Ebenso unzulänglich scheint mir der Gegensatz zwischen Einheit und Mehrfachheit, wo er das Wesen des beseelten Organismus zu deuten unternimmt. Der Dualismus von Körper und Seele, für dessen gröbste wie verfeinertste Formen es schließlich immer zwei wesensverschiedene "Substanzen" sind, darf wohl als überwunden gelten. Die Spekulationen freilich, die die "Einheit" beider aus den letzten Gründen des Tiefsinns heraufholen wollen, haben keinem irgendwie positivem Bild Ueberzeugungskraft gewonnen, sondern nur der Tatsache, daß jene Zweiheit unerträglich ist. Man wird vielleicht sagen können, daß es  e i n  Leben ist, als dessen Pulsschläge sich die körperliche und die seelische Existenz erzeugt; allein daß dies Leben im innerlichen Sinne Einheit ist, ist dadurch so wenig präjudiziert, wie der Begriff der  e i n e n  Welt darüber entscheidet, ob die Welt monistisch oder pluralistisch gedacht werden muß. Es gibt eigentlich nur zwei letzte Lösungsmöglichkeiten, wenn zwei einander streng ausschließende Begriffe die Bestimmung irgendeines Gegenstandes in Anspruch nehmen. Die objektive Lösung entdeckt an dem Gegenstand selbst eine Doppelheit der Existenz, der Seiten, der Bedeutung, so daß jeder der beiden gegensätzlichen Begriffe störungslose Anwendung findet. Die subjektive läßt den Gegenstand in voller Einheit bestehen und erklärt die beiden, ihn beanspruchenden Begriffe für verschiedene Gesichtspunkte, unter die die Betrachtung ihn einstellen kann. Beide Verfahrungsweisen heben die Konkurrenz der Begriffe auf, aber ersichtlich wird mit ihnen in manchen Fällen dem Problem mehr ausgewichen, als eine wirkliche Lösung gegeben; und zu ihnen scheint mir die Frage zu gehören, ob das körperlich-seelische Phänomen eine Einheit oder eine Zweiheit darstelle.

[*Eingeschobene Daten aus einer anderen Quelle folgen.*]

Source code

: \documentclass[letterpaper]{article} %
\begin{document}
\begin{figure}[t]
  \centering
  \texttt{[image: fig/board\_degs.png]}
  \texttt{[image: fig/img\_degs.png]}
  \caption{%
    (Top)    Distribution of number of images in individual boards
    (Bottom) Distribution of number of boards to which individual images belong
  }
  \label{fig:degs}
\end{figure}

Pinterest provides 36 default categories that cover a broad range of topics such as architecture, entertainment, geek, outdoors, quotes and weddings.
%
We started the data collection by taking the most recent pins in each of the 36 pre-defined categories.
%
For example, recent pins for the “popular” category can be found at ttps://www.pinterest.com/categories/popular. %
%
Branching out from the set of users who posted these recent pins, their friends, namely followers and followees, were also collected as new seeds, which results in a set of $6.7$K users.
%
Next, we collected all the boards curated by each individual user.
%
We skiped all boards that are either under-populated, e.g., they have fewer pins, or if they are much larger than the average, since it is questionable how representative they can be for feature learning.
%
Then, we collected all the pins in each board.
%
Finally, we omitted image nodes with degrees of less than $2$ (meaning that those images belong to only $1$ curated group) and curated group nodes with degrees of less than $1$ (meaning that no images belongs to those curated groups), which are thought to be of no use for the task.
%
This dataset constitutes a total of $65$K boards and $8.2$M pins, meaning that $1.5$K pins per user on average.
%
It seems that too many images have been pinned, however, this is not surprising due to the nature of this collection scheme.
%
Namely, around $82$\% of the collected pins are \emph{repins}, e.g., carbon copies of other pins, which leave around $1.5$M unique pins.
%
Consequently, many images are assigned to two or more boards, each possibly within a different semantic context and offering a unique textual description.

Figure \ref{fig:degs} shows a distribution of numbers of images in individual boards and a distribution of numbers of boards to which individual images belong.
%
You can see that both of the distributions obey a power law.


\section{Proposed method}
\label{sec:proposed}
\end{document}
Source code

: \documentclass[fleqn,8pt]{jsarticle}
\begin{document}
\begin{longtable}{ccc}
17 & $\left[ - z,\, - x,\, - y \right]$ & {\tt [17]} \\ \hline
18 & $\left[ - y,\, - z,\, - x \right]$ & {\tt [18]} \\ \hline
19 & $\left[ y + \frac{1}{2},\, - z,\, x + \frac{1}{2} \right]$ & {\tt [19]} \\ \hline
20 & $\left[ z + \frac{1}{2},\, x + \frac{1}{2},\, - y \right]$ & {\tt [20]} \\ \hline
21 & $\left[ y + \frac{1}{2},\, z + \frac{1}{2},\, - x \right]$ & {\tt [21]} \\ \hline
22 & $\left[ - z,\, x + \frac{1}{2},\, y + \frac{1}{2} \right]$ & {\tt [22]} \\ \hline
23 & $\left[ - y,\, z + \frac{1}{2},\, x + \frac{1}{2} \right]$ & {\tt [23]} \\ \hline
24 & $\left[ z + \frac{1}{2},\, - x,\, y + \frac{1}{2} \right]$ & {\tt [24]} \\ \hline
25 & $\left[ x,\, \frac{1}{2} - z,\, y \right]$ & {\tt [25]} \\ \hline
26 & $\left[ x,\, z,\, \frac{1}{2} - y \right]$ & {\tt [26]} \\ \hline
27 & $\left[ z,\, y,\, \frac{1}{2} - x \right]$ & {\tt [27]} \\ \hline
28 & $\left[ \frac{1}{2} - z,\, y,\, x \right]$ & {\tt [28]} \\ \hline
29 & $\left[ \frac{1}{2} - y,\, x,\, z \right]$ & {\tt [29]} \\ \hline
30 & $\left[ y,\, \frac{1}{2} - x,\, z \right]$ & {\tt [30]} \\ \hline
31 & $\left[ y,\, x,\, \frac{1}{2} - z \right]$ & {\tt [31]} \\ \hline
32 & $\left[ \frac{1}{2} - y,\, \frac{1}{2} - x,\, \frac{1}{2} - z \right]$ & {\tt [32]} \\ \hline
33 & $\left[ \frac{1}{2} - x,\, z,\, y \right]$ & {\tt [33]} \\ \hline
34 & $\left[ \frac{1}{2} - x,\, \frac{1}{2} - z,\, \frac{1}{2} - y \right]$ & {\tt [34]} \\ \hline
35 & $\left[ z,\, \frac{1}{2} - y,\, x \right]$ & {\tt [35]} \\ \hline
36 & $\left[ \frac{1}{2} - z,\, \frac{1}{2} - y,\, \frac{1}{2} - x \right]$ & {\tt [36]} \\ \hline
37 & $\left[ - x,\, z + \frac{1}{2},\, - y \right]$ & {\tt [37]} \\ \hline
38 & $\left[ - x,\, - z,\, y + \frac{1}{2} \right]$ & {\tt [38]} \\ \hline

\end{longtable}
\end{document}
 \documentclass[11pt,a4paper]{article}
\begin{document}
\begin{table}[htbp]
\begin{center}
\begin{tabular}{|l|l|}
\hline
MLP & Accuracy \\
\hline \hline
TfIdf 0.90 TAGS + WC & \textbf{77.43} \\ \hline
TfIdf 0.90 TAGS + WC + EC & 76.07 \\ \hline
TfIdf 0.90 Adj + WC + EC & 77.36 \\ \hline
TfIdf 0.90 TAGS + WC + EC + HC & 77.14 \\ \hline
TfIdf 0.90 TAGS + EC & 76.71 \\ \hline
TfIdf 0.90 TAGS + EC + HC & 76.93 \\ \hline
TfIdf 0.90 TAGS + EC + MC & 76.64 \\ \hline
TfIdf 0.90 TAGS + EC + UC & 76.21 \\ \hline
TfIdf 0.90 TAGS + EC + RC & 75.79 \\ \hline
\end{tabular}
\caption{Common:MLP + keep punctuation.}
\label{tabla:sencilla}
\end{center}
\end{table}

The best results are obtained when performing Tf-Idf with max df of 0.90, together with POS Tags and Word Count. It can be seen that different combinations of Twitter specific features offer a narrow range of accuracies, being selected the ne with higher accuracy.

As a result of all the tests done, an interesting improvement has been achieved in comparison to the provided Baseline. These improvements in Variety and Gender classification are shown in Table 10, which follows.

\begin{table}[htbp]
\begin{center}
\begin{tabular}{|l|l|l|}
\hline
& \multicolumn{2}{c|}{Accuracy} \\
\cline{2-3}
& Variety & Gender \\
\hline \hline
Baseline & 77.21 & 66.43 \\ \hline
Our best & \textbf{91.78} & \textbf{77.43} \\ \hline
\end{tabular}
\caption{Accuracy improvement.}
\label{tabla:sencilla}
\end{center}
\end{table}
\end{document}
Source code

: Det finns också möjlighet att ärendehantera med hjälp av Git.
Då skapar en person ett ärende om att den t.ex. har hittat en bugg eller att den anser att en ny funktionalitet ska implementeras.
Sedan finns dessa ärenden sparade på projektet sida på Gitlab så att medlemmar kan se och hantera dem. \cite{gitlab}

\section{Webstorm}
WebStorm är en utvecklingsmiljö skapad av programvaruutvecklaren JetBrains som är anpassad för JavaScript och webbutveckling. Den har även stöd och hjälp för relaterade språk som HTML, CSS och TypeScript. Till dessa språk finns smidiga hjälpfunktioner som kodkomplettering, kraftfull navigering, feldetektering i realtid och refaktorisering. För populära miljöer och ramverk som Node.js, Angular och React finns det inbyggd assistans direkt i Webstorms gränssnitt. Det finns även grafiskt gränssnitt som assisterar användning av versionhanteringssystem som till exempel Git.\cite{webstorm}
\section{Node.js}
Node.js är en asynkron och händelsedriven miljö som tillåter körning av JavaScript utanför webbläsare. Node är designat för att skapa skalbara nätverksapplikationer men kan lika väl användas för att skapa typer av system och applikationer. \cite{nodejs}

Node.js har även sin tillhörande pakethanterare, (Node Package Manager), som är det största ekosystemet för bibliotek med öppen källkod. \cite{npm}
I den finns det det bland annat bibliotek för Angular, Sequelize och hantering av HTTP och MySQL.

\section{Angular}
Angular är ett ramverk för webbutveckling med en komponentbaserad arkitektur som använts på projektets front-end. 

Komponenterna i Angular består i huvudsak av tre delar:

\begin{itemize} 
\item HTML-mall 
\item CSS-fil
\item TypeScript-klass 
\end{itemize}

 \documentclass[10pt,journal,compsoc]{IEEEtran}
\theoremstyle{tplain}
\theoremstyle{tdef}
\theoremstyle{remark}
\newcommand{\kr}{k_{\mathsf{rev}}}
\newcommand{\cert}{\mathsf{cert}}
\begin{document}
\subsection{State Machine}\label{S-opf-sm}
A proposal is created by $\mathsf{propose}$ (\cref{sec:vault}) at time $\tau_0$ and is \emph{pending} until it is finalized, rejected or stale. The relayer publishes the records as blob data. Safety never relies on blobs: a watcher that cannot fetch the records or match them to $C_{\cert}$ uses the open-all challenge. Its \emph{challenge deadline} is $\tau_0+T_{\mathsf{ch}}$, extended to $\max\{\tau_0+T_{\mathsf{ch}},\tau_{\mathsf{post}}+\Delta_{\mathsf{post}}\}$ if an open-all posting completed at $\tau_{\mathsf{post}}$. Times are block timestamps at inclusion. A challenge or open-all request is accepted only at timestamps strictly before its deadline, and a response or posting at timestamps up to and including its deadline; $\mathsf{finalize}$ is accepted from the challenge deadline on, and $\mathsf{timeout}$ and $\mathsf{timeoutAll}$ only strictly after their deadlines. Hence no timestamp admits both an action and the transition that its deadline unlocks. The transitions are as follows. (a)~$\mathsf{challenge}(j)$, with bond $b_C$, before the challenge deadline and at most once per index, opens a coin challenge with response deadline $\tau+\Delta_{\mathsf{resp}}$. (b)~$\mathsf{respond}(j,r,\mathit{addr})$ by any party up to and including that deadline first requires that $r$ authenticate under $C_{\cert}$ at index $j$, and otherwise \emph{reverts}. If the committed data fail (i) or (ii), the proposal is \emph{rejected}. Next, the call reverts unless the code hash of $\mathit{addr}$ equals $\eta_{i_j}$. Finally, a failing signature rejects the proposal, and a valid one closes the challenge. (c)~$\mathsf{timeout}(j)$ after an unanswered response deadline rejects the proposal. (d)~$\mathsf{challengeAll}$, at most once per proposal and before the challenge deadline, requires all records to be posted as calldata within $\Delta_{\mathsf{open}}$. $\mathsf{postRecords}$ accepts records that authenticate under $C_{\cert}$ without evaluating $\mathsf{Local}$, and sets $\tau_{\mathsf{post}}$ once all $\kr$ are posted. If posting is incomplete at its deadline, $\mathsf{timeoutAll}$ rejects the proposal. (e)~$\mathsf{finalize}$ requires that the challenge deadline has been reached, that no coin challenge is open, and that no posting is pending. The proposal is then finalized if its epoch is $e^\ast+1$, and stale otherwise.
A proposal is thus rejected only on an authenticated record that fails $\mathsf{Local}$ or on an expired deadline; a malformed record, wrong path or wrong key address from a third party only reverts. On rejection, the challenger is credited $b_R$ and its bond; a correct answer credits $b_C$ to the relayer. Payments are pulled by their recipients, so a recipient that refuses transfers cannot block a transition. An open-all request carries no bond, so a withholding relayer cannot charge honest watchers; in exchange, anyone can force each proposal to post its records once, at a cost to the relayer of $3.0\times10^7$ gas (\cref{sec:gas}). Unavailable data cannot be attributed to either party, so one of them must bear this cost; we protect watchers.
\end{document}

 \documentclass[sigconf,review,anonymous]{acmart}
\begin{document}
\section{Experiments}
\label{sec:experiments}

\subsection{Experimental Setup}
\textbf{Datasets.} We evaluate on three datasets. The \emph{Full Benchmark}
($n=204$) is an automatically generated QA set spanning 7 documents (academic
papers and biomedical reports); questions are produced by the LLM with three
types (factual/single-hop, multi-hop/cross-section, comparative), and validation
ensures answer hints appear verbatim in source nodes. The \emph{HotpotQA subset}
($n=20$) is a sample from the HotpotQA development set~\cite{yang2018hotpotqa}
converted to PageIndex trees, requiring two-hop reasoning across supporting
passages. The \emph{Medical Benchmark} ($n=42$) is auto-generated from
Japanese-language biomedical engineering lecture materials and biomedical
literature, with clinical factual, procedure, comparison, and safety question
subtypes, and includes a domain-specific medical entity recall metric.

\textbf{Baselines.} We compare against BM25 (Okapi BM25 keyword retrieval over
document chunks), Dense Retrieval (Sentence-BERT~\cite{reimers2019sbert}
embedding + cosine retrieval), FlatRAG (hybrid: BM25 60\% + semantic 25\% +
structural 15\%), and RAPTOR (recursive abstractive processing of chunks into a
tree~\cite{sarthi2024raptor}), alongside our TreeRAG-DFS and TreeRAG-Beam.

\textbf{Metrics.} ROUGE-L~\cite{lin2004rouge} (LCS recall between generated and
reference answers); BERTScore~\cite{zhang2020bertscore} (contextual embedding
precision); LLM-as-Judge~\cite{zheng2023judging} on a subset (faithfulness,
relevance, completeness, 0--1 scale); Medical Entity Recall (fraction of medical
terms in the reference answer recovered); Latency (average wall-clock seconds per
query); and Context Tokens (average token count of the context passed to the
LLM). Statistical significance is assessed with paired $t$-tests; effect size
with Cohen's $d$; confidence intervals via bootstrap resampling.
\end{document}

Die Schwierigkeit liegt darin, daß die hervorgehobene Ablehnung der Zweiheit zwar logisch nur die Einheit übrig zu lassen scheint, daß aber auch damit dem tatsächlichen Bilde nicht entsprochen wird. Denn wir gewinnen nichts Rechtes, wenn wir den Menschen als Einheit des Körperlichen und des Seelischen verkünden. Dem bildenden Künstler mag es gelingen, die beseelte Menschengestalt als schlechthin einheitliche Vision hinzustellen: für das denkende Vorstellen aber liegen schließlich Körperliches und Seelisches so weit auseinander, daß der Einheitsbegriff für sie ein bloßes Wort bleibt, ein Schema, das um beide herumgelegt wird, ohne aber ihre Fremdheit innerlich zu überwinden. Ich möchte deshalb glauben, daß weder Zweiheit noch Einheit ihr Verhältnis angemessen ausdrückt, daß wir für dieses Verhältnis also überhaupt noch keine begriffliche Formulierung besitzen. Und dies ist deshalb so bemerkenswert, weil Einheit und Dualistik logisch so aneinander stoßen, daß jedes Verhältnis von Elementen notwendig der einen anheimfallen muß, wenn die andere von ihm verneint wird. Trotzdem ist auch diese Alternative für uns jetzt brüchig, sie hat sozusagen ihre Dienste getan, und wir verlangen für das Wesen des Lebens, insoweit es zugleich körperlich und seelisch ist, einen Formausdruck, von dem wir aber bisher nichts sagen können, als daß er ein Drittes jenseits jener scheinbar und bisher zwingenden Alternative sein wird.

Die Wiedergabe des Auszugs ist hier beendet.